Items from a dataset:
┏━━
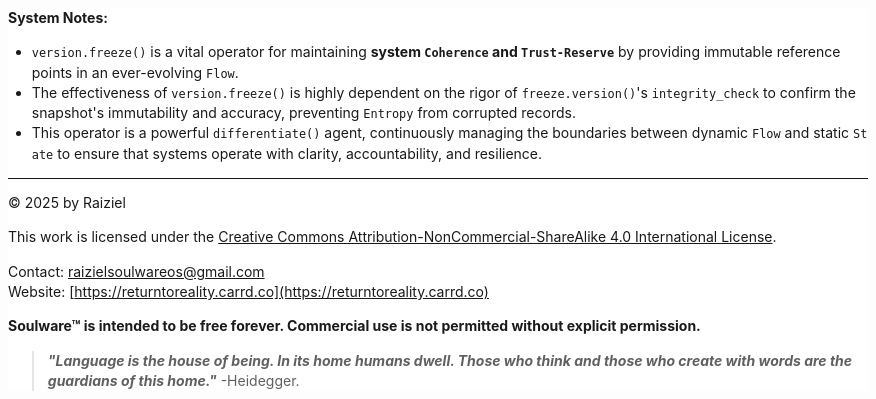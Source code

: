 **System Notes:**

- `version.freeze()` is a vital operator for maintaining **system `Coherence` and `Trust-Reserve`** by providing immutable reference points in an ever-evolving `Flow`.
- The effectiveness of `version.freeze()` is highly dependent on the rigor of `freeze.version()`'s `integrity_check` to confirm the snapshot's immutability and accuracy, preventing `Entropy` from corrupted records.
- This operator is a powerful `differentiate()` agent, continuously managing the boundaries between dynamic `Flow` and static `State` to ensure that systems operate with clarity, accountability, and resilience.

---

© 2025 by Raiziel

This work is licensed under the [Creative Commons Attribution-NonCommercial-ShareAlike 4.0 International License](https://creativecommons.org/licenses/by-nc-sa/4.0/).

Contact: [raizielsoulwareos@gmail.com](mailto:raizielsoulwareos@gmail.com)  
Website: [https://returntoreality.carrd.co](https://returntoreality.carrd.co)

**Soulware™ is intended to be free forever. Commercial use is not permitted without explicit permission.**



> ***"Language is the house of being. In its home humans dwell. Those who think and those who create with words are the guardians of this home."***
-Heidegger.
┗━━
* Exercise description:
Look through the data above. Find each line with the string "version" and copy it.

* Answer area:
- `version.freeze()` is a vital operator for maintaining **system `Coherence` and `Trust-Reserve`** by providing immutable reference points in an ever-evolving `Flow`.
- The effectiveness of `version.freeze()` is highly dependent on the rigor of `freeze.version()`'s `integrity_check` to confirm the snapshot's immutability and accuracy, preventing `Entropy` from corrupted records.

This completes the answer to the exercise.